- Assignment -
Output should begin at the line holding "This file is" and end at the last line of the entries; print those lines verbatim and no others.
□ □ □
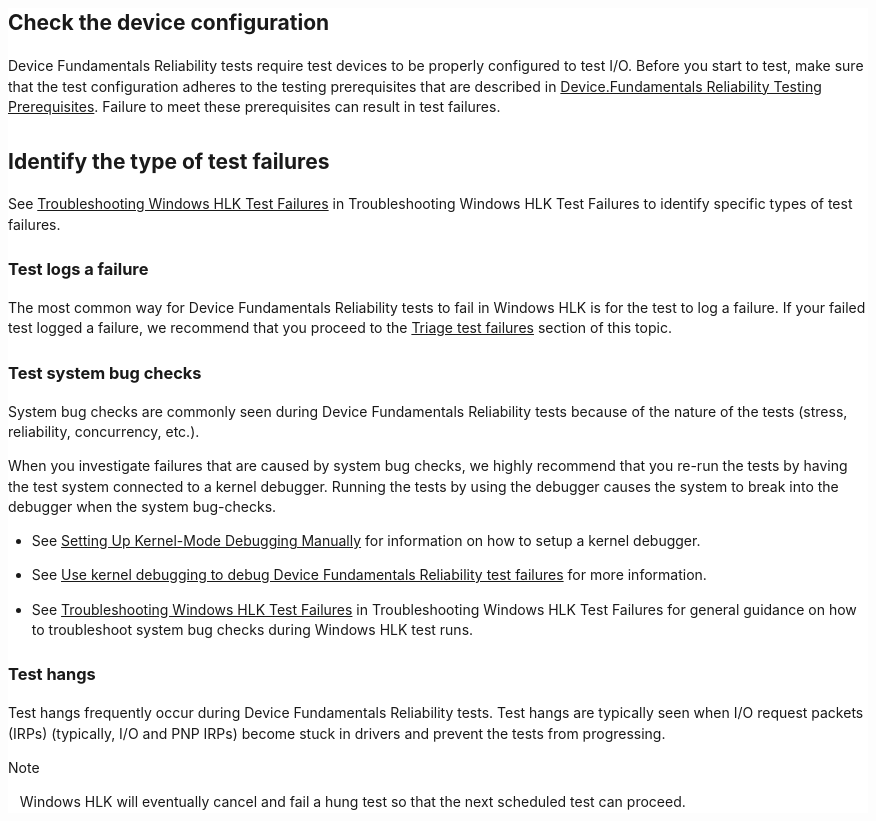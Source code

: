 ## <span id="prereq"></span><span id="PREREQ"></span>Check the device configuration


Device Fundamentals Reliability tests require test devices to be properly configured to test I/O. Before you start to test, make sure that the test configuration adheres to the testing prerequisites that are described in [Device.Fundamentals Reliability Testing Prerequisites](devicefundamentals-reliability-testing-prerequisites.md). Failure to meet these prerequisites can result in test failures.

## <span id="types"></span><span id="TYPES"></span>Identify the type of test failures


See [Troubleshooting Windows HLK Test Failures](..\user\troubleshooting-windows-hlk-test-failures.md#cat) in Troubleshooting Windows HLK Test Failures to identify specific types of test failures.

### <span id="Test_logs_a_failure"></span><span id="test_logs_a_failure"></span><span id="TEST_LOGS_A_FAILURE"></span>Test logs a failure

The most common way for Device Fundamentals Reliability tests to fail in Windows HLK is for the test to log a failure. If your failed test logged a failure, we recommend that you proceed to the [Triage test failures](#triage) section of this topic.

### <span id="Test_system_bug_checks"></span><span id="test_system_bug_checks"></span><span id="TEST_SYSTEM_BUG_CHECKS"></span>Test system bug checks

System bug checks are commonly seen during Device Fundamentals Reliability tests because of the nature of the tests (stress, reliability, concurrency, etc.).

When you investigate failures that are caused by system bug checks, we highly recommend that you re-run the tests by having the test system connected to a kernel debugger. Running the tests by using the debugger causes the system to break into the debugger when the system bug-checks.

-   See [Setting Up Kernel-Mode Debugging Manually](http://go.microsoft.com/fwlink/?LinkID=299467) for information on how to setup a kernel debugger.

-   See [Use kernel debugging to debug Device Fundamentals Reliability test failures](use-kernel-debugging-to-debug-device-fundamentals-reliability-test-failures.md) for more information.

-   See [Troubleshooting Windows HLK Test Failures](..\user\troubleshooting-windows-hlk-test-failures.md#sysx) in Troubleshooting Windows HLK Test Failures for general guidance on how to troubleshoot system bug checks during Windows HLK test runs.

### <span id="Test_hangs"></span><span id="test_hangs"></span><span id="TEST_HANGS"></span>Test hangs

Test hangs frequently occur during Device Fundamentals Reliability tests. Test hangs are typically seen when I/O request packets (IRPs) (typically, I/O and PNP IRPs) become stuck in drivers and prevent the tests from progressing.

>[!NOTE]
>  
Windows HLK will eventually cancel and fail a hung test so that the next scheduled test can proceed.
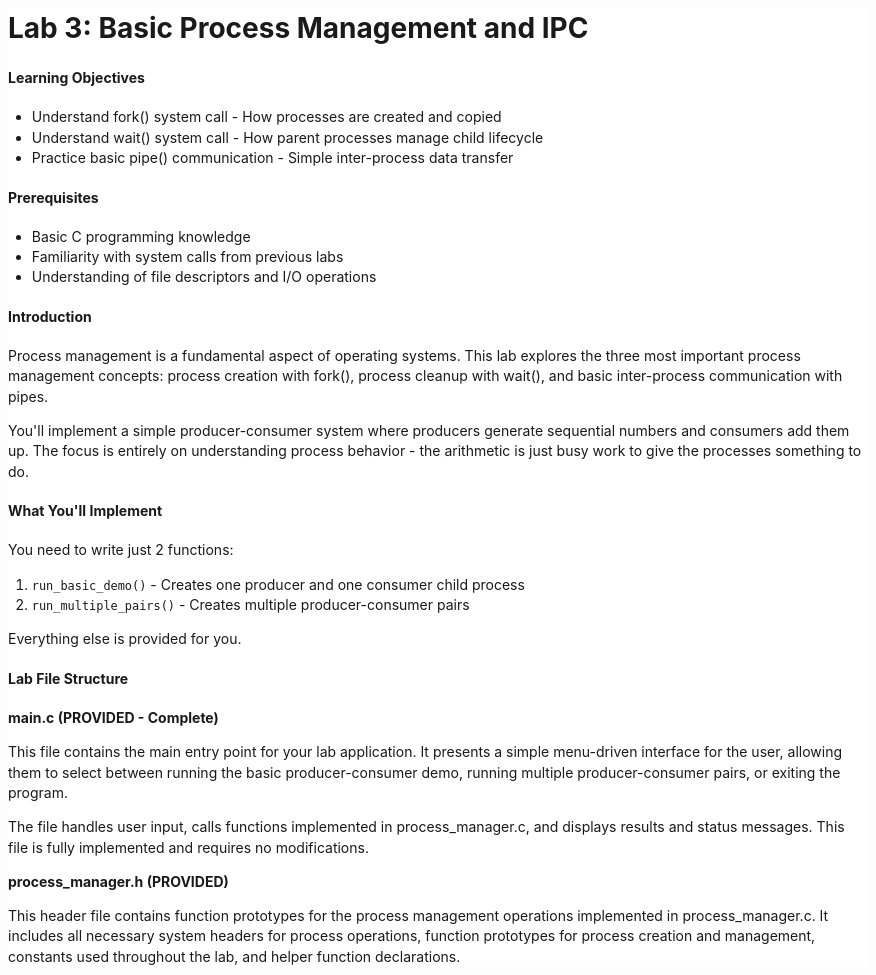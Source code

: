 # Lab 3: Basic Process Management and IPC

#### Learning Objectives

- Understand fork() system call - How processes are created and copied
- Understand wait() system call - How parent processes manage child lifecycle
- Practice basic pipe() communication - Simple inter-process data transfer

#### Prerequisites

- Basic C programming knowledge
- Familiarity with system calls from previous labs
- Understanding of file descriptors and I/O operations

#### Introduction

Process management is a fundamental aspect of operating systems. This lab explores the three most important process
management concepts: process creation with fork(), process cleanup with wait(), and basic inter-process communication
with pipes.

You'll implement a simple producer-consumer system where producers generate sequential numbers and consumers add them
up. The focus is entirely on understanding process behavior - the arithmetic is just busy work to give the processes
something to do.

#### What You'll Implement

You need to write just 2 functions:

1. `run_basic_demo()` - Creates one producer and one consumer child process
2. `run_multiple_pairs()` - Creates multiple producer-consumer pairs

Everything else is provided for you.

#### Lab File Structure

**main.c (PROVIDED - Complete)**

This file contains the main entry point for your lab application. It presents a simple menu-driven interface for the
user, allowing them to select between running the basic producer-consumer demo, running multiple producer-consumer
pairs, or exiting the program.

The file handles user input, calls functions implemented in process_manager.c, and displays results and status messages.
This file is fully implemented and requires no modifications.

**process_manager.h (PROVIDED)**

This header file contains function prototypes for the process management operations implemented in process_manager.c. It
includes all necessary system headers for process operations, function prototypes for process creation and management,
constants used throughout the lab, and helper function declarations.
□ □ □
- Response area -
This file is fully implemented and requires no modifications.

**process_manager.h (PROVIDED)**

This header file contains function prototypes for the process management operations implemented in process_manager.c. It
includes all necessary system headers for process operations, function prototypes for process creation and management,
constants used throughout the lab, and helper function declarations.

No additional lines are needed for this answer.